Let’s start with day one. How did you all meet?
Our drummer is my sister! She is in a relationship with bassist Noor, and they were together before the band started. They wanted to start a band together, because Noor has been in bands before. They asked me if I wanted to sing, even though I’d never done it before. I thought, “fuck it” and gave it a shot. Mees joined a little later, and that sounded good so we just went with it.

(c) Jack Parker

(c) Jack Parker

(c) Jack Parker

(c) Jack Parker

Let’s discuss the DIY lifestyle. How do you survive it?
I think the key is just to do it, have an idea for it and then go for it and figure the rest out along the way. I reckon that’s the main thing, because especially with DIY you never know how it will be or how it will go. You have to make your own plans along the way and figure them out.
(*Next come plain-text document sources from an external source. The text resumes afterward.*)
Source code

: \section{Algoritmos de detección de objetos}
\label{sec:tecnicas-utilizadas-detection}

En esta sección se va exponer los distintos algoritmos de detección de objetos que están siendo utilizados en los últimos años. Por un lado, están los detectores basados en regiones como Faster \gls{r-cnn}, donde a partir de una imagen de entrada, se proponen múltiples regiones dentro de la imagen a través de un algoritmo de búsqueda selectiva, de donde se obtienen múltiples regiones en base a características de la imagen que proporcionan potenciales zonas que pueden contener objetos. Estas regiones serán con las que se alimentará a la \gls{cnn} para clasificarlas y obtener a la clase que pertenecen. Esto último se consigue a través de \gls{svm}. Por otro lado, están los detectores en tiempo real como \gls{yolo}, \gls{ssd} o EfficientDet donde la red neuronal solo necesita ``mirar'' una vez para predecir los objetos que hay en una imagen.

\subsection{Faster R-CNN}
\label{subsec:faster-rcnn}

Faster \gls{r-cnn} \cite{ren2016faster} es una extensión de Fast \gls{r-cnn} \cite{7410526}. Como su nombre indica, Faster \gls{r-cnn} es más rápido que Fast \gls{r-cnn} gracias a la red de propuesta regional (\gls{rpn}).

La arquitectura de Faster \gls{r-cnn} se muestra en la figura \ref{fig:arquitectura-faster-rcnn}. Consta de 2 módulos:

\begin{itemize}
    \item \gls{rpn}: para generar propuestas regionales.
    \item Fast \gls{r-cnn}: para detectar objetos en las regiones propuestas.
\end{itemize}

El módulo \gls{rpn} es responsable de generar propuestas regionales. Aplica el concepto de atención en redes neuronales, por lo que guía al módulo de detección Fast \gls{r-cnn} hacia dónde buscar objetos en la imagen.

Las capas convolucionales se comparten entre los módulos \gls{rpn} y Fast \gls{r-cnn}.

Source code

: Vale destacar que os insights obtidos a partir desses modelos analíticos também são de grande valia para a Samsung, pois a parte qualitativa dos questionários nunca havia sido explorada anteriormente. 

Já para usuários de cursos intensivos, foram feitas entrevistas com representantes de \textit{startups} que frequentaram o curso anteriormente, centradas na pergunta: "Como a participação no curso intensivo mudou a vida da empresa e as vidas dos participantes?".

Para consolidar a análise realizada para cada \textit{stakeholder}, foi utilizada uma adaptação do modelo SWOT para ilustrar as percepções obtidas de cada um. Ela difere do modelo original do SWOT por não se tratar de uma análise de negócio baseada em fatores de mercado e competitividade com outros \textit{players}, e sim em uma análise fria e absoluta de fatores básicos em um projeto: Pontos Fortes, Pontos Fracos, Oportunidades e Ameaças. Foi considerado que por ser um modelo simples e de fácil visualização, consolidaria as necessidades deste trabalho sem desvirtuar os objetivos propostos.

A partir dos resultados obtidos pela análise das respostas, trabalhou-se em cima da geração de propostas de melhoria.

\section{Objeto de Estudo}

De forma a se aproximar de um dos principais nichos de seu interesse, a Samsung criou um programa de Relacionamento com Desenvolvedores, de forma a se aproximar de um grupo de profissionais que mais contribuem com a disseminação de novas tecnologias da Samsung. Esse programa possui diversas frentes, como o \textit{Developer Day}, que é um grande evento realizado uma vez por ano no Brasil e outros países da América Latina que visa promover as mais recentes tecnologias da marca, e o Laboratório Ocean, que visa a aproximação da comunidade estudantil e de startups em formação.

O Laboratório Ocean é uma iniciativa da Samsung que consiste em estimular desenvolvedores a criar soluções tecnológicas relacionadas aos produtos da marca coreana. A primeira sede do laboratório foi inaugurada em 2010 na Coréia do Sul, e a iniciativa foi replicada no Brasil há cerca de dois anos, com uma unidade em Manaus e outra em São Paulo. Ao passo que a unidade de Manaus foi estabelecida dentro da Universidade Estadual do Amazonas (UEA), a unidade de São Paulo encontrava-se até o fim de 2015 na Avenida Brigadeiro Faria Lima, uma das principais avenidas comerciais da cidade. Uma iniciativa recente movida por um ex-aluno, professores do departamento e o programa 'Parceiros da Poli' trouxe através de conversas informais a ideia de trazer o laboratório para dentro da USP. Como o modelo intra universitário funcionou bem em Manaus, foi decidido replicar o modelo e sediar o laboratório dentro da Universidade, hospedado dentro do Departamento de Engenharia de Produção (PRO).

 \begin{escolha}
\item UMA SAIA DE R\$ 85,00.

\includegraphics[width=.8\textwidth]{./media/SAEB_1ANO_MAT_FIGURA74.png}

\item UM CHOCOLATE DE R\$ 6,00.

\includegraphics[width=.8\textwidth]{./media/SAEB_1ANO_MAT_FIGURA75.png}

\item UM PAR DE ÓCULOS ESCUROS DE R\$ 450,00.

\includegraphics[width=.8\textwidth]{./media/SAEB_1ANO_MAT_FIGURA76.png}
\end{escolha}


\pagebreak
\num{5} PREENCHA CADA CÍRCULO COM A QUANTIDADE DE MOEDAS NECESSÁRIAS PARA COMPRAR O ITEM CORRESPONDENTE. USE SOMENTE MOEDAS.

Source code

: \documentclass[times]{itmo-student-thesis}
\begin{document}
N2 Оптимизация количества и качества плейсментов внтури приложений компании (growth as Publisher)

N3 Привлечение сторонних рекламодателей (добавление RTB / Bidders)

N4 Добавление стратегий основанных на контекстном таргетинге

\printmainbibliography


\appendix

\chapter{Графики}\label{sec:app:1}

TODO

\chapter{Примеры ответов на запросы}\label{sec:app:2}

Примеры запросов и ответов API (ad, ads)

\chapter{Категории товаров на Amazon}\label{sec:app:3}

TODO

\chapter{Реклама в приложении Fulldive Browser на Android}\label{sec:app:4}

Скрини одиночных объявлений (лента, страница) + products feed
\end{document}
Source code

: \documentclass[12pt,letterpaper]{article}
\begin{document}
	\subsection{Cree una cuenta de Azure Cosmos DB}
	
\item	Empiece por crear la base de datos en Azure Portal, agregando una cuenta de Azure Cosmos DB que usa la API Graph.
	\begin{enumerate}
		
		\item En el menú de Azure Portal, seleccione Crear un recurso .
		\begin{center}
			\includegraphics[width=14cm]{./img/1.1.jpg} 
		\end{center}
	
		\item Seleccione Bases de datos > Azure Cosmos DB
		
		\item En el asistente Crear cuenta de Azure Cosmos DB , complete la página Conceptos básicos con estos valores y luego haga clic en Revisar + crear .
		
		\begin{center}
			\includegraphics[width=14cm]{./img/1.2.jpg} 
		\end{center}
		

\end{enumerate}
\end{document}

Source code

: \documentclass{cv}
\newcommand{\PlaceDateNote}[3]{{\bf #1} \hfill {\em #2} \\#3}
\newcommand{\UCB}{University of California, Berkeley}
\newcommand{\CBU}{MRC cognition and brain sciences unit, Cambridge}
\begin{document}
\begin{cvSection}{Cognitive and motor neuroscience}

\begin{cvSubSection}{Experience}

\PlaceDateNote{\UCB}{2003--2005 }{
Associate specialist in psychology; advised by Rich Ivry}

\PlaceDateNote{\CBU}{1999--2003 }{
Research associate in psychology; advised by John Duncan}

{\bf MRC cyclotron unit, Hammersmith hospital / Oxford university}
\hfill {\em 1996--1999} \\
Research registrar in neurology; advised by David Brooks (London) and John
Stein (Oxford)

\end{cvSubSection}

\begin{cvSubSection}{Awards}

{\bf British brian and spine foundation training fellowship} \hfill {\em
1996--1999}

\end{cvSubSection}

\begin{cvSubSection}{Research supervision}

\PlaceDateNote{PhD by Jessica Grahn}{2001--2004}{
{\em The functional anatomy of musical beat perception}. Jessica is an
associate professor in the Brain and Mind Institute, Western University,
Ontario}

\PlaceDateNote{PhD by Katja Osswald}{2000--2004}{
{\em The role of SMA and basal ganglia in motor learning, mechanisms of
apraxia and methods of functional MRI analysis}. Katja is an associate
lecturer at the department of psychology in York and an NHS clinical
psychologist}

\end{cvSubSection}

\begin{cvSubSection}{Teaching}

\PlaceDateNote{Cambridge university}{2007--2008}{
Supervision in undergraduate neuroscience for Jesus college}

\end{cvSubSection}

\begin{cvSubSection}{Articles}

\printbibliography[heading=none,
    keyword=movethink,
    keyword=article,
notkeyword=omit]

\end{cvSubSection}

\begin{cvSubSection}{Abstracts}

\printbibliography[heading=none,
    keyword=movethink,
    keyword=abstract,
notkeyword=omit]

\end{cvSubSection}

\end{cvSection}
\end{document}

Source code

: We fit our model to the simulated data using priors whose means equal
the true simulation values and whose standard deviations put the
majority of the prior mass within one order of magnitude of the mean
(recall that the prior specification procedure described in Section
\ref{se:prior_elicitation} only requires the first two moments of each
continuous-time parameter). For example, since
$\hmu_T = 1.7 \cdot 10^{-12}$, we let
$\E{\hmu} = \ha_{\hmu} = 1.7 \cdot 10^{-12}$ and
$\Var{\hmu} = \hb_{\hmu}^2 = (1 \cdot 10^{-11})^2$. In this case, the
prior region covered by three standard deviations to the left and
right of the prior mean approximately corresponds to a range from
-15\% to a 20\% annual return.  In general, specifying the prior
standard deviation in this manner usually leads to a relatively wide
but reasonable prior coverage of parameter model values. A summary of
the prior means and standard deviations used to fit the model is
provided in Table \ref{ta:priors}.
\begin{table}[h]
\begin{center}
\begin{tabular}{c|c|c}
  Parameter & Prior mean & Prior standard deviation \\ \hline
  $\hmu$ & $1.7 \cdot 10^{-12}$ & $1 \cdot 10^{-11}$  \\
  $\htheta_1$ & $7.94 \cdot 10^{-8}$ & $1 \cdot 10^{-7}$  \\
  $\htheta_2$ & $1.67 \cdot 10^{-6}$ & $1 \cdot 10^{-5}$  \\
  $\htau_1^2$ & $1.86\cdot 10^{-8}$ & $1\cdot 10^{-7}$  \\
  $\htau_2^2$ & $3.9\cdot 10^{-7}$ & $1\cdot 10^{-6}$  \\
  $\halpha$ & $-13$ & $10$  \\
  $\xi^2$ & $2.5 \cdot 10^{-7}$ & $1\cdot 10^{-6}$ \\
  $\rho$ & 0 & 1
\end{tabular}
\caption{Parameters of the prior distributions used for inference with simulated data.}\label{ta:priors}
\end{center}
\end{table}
It’s hard sometimes, but it’s the nicest way as it helps you to learn a lot.

You’ll be taking Charlie & the Lesbians to The Great Escape in Brighton this month. What can we expect?
Well, last year we played two shows in Switzerland and one in Germany, but they were really small shows and actually our first proper ones outside of Holland. The shows at the Great Escape are our first real show shows outside of Holland, and they’re going to be good.

How important – for you – are festivals such as The Great Escape, Eurosonic and such?
They’re pretty important, because we never thought that we could play shows like that. When we started this band, it was just for fun. Then people picked up on it, which was cool. After that you become more and more excited to do more stuff, because people are excited for your music and the shows you play. Then you get opportunities like The Great Escape and Noorderslag, which just feels great because you really get that feeling of becoming recognised and appreciated. That’s always nice. We’re a DIY punk band and we like these kinds of shows; they’re good.

And how much importance do you think they’ll have in years down the line, considering the impact of streaming and social media?
I think they’re always going to be very important, because we don’t really get that many streams on Spotify or plays on YouTube. That’s not our thing. We can really show who we are as a band by playing at a showcase festival, and so I think that this will always be important. Yo can’t judge a band by their Facebook page; you don’t know how good they are live.

(c) Jack Parker

(c) Jack Parker

(c) Jack Parker

(c) Jack Parker

The Dutch DIY scene is pretty big right now, what do you think of it?
There’s a lot of really exciting stuff happening! You have so many bands who pop up out of nowhere and make really great music. A couple of years back there were a lot of similar bands making the same shit, and now everyone is trying different things and experimenting. It’s really flourishing, especially in The Netherlands. It’s great! A lot of really good music is coming out of our country, like Korfbal, The Homesick, The Sweet Release of Death and The Lumes.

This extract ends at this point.